====== MATERIAL FOR THIS TASK

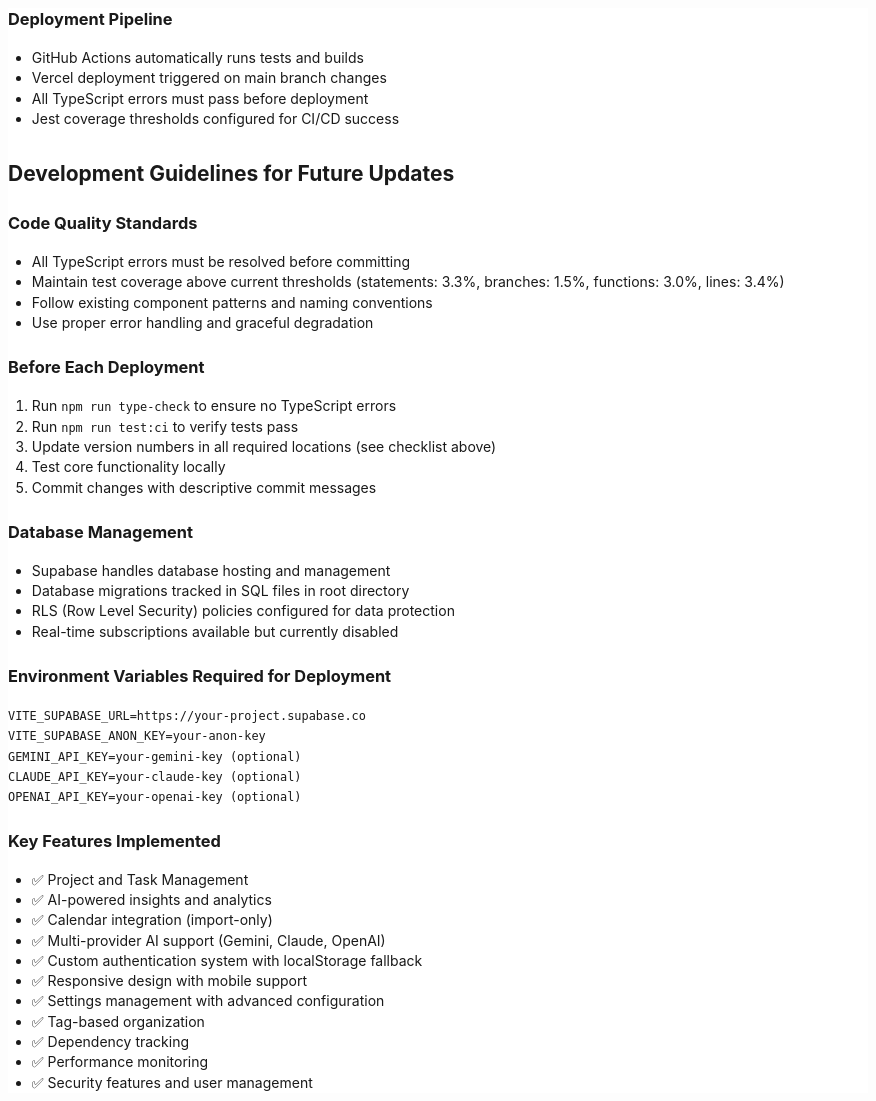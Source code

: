 ### Deployment Pipeline
- GitHub Actions automatically runs tests and builds
- Vercel deployment triggered on main branch changes
- All TypeScript errors must pass before deployment
- Jest coverage thresholds configured for CI/CD success

## Development Guidelines for Future Updates

### Code Quality Standards
- All TypeScript errors must be resolved before committing
- Maintain test coverage above current thresholds (statements: 3.3%, branches: 1.5%, functions: 3.0%, lines: 3.4%)
- Follow existing component patterns and naming conventions
- Use proper error handling and graceful degradation

### Before Each Deployment
1. Run `npm run type-check` to ensure no TypeScript errors
2. Run `npm run test:ci` to verify tests pass
3. Update version numbers in all required locations (see checklist above)
4. Test core functionality locally
5. Commit changes with descriptive commit messages

### Database Management
- Supabase handles database hosting and management
- Database migrations tracked in SQL files in root directory
- RLS (Row Level Security) policies configured for data protection
- Real-time subscriptions available but currently disabled

### Environment Variables Required for Deployment
```
VITE_SUPABASE_URL=https://your-project.supabase.co
VITE_SUPABASE_ANON_KEY=your-anon-key
GEMINI_API_KEY=your-gemini-key (optional)
CLAUDE_API_KEY=your-claude-key (optional)
OPENAI_API_KEY=your-openai-key (optional)
```

### Key Features Implemented
- ✅ Project and Task Management
- ✅ AI-powered insights and analytics
- ✅ Calendar integration (import-only)
- ✅ Multi-provider AI support (Gemini, Claude, OpenAI)
- ✅ Custom authentication system with localStorage fallback
- ✅ Responsive design with mobile support
- ✅ Settings management with advanced configuration
- ✅ Tag-based organization
- ✅ Dependency tracking
- ✅ Performance monitoring
- ✅ Security features and user management
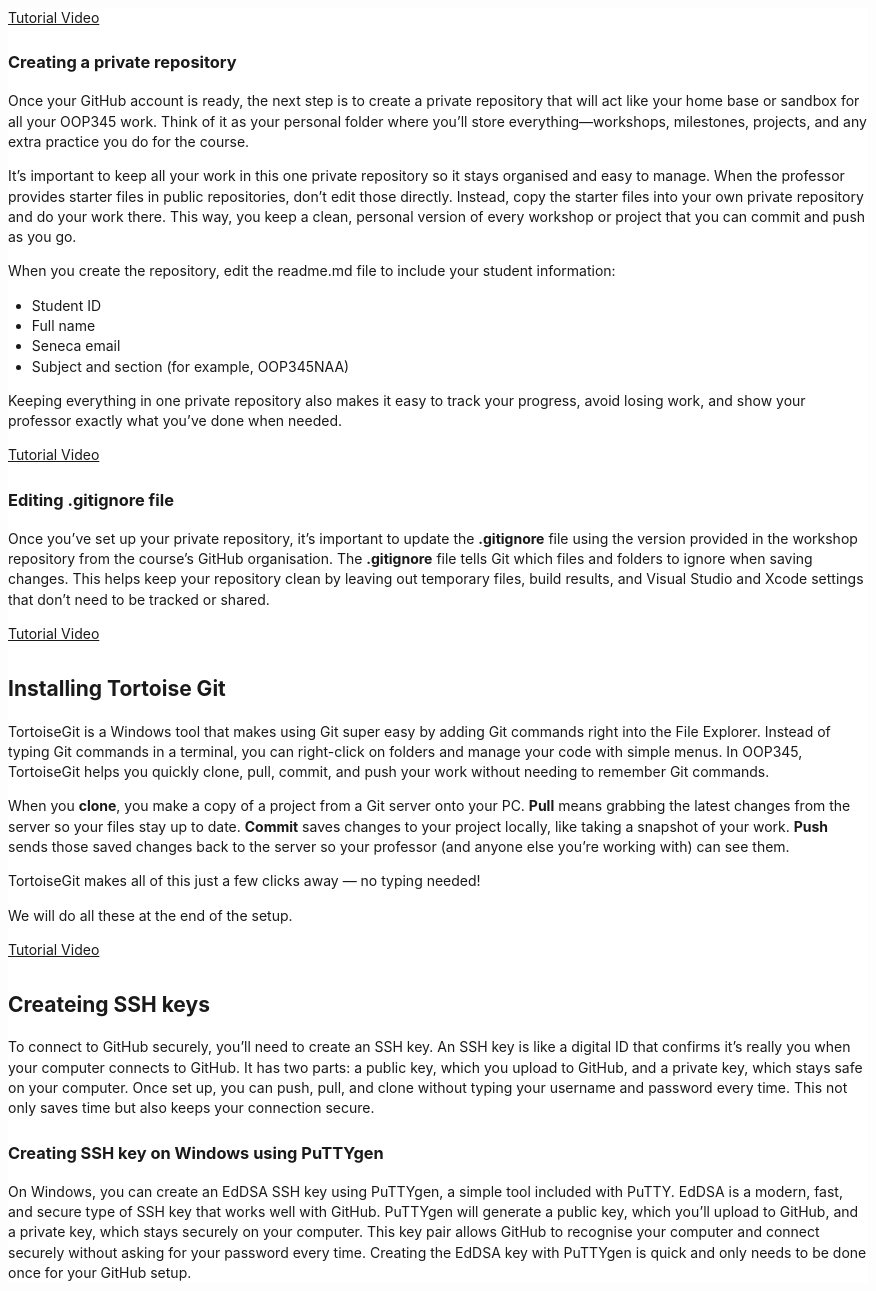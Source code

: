 [ Tutorial Video](https://youtu.be/kSPz7r1knqE)

### Creating a private repository
Once your GitHub account is ready, the next step is to create a private repository that will act like your home base or sandbox for all your OOP345 work. Think of it as your personal folder where you’ll store everything—workshops, milestones, projects, and any extra practice you do for the course.

It’s important to keep all your work in this one private repository so it stays organised and easy to manage. When the professor provides starter files in public repositories, don’t edit those directly. Instead, copy the starter files into your own private repository and do your work there. This way, you keep a clean, personal version of every workshop or project that you can commit and push as you go.

When you create the repository, edit the readme.md file to include your student information:

* Student ID
* Full name
* Seneca email
* Subject and section (for example, OOP345NAA)

Keeping everything in one private repository also makes it easy to track your progress, avoid losing work, and show your professor exactly what you’ve done when needed.

[ Tutorial Video](https://youtu.be/LWXQYX34EDM)

### Editing **.gitignore** file
Once you’ve set up your private repository, it’s important to update the **.gitignore** file using the version provided in the workshop repository from the course’s GitHub organisation. The **.gitignore** file tells Git which files and folders to ignore when saving changes. This helps keep your repository clean by leaving out temporary files, build results, and Visual Studio and Xcode settings that don’t need to be tracked or shared. 

[ Tutorial Video](https://youtu.be/iJJ15rLb9_k)


## Installing Tortoise Git
TortoiseGit is a Windows tool that makes using Git super easy by adding Git commands right into the File Explorer. Instead of typing Git commands in a terminal, you can right-click on folders and manage your code with simple menus. In OOP345, TortoiseGit helps you quickly clone, pull, commit, and push your work without needing to remember Git commands.

When you **clone**, you make a copy of a project from a Git server onto your PC.
**Pull** means grabbing the latest changes from the server so your files stay up to date.
**Commit** saves changes to your project locally, like taking a snapshot of your work.
**Push** sends those saved changes back to the server so your professor (and anyone else you’re working with) can see them.

TortoiseGit makes all of this just a few clicks away — no typing needed!

We will do all these at the end of the setup.

[ Tutorial Video](https://youtu.be/JMccPSx8_3Y)

## Createing SSH keys
To connect to GitHub securely, you’ll need to create an SSH key. An SSH key is like a digital ID that confirms it’s really you when your computer connects to GitHub. It has two parts: a public key, which you upload to GitHub, and a private key, which stays safe on your computer. Once set up, you can push, pull, and clone without typing your username and password every time. This not only saves time but also keeps your connection secure.
### Creating SSH key on Windows using PuTTYgen
On Windows, you can create an EdDSA SSH key using PuTTYgen, a simple tool included with PuTTY. EdDSA is a modern, fast, and secure type of SSH key that works well with GitHub. PuTTYgen will generate a public key, which you’ll upload to GitHub, and a private key, which stays securely on your computer. This key pair allows GitHub to recognise your computer and connect securely without asking for your password every time. Creating the EdDSA key with PuTTYgen is quick and only needs to be done once for your GitHub setup.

============

◆ ABOUT THIS TASK: Copy nothing but the lines above from the one with "- All TypeScript errors must be" to the one with "Once your GitHub", inclusive, word for word. Leave every picture out.

◆ EXERCISE RESPONSE:
- All TypeScript errors must be resolved before committing
- Maintain test coverage above current thresholds (statements: 3.3%, branches: 1.5%, functions: 3.0%, lines: 3.4%)
- Follow existing component patterns and naming conventions
- Use proper error handling and graceful degradation

### Before Each Deployment
1. Run `npm run type-check` to ensure no TypeScript errors
2. Run `npm run test:ci` to verify tests pass
3. Update version numbers in all required locations (see checklist above)
4. Test core functionality locally
5. Commit changes with descriptive commit messages

### Database Management
- Supabase handles database hosting and management
- Database migrations tracked in SQL files in root directory
- RLS (Row Level Security) policies configured for data protection
- Real-time subscriptions available but currently disabled

### Environment Variables Required for Deployment
```
VITE_SUPABASE_URL=https://your-project.supabase.co
VITE_SUPABASE_ANON_KEY=your-anon-key
GEMINI_API_KEY=your-gemini-key (optional)
CLAUDE_API_KEY=your-claude-key (optional)
OPENAI_API_KEY=your-openai-key (optional)
```

### Key Features Implemented
- ✅ Project and Task Management
- ✅ AI-powered insights and analytics
- ✅ Calendar integration (import-only)
- ✅ Multi-provider AI support (Gemini, Claude, OpenAI)
- ✅ Custom authentication system with localStorage fallback
- ✅ Responsive design with mobile support
- ✅ Settings management with advanced configuration
- ✅ Tag-based organization
- ✅ Dependency tracking
- ✅ Performance monitoring
- ✅ Security features and user management
Source code

: [ Tutorial Video](https://youtu.be/kSPz7r1knqE)

### Creating a private repository
Once your GitHub account is ready, the next step is to create a private repository that will act like your home base or sandbox for all your OOP345 work. Think of it as your personal folder where you’ll store everything—workshops, milestones, projects, and any extra practice you do for the course.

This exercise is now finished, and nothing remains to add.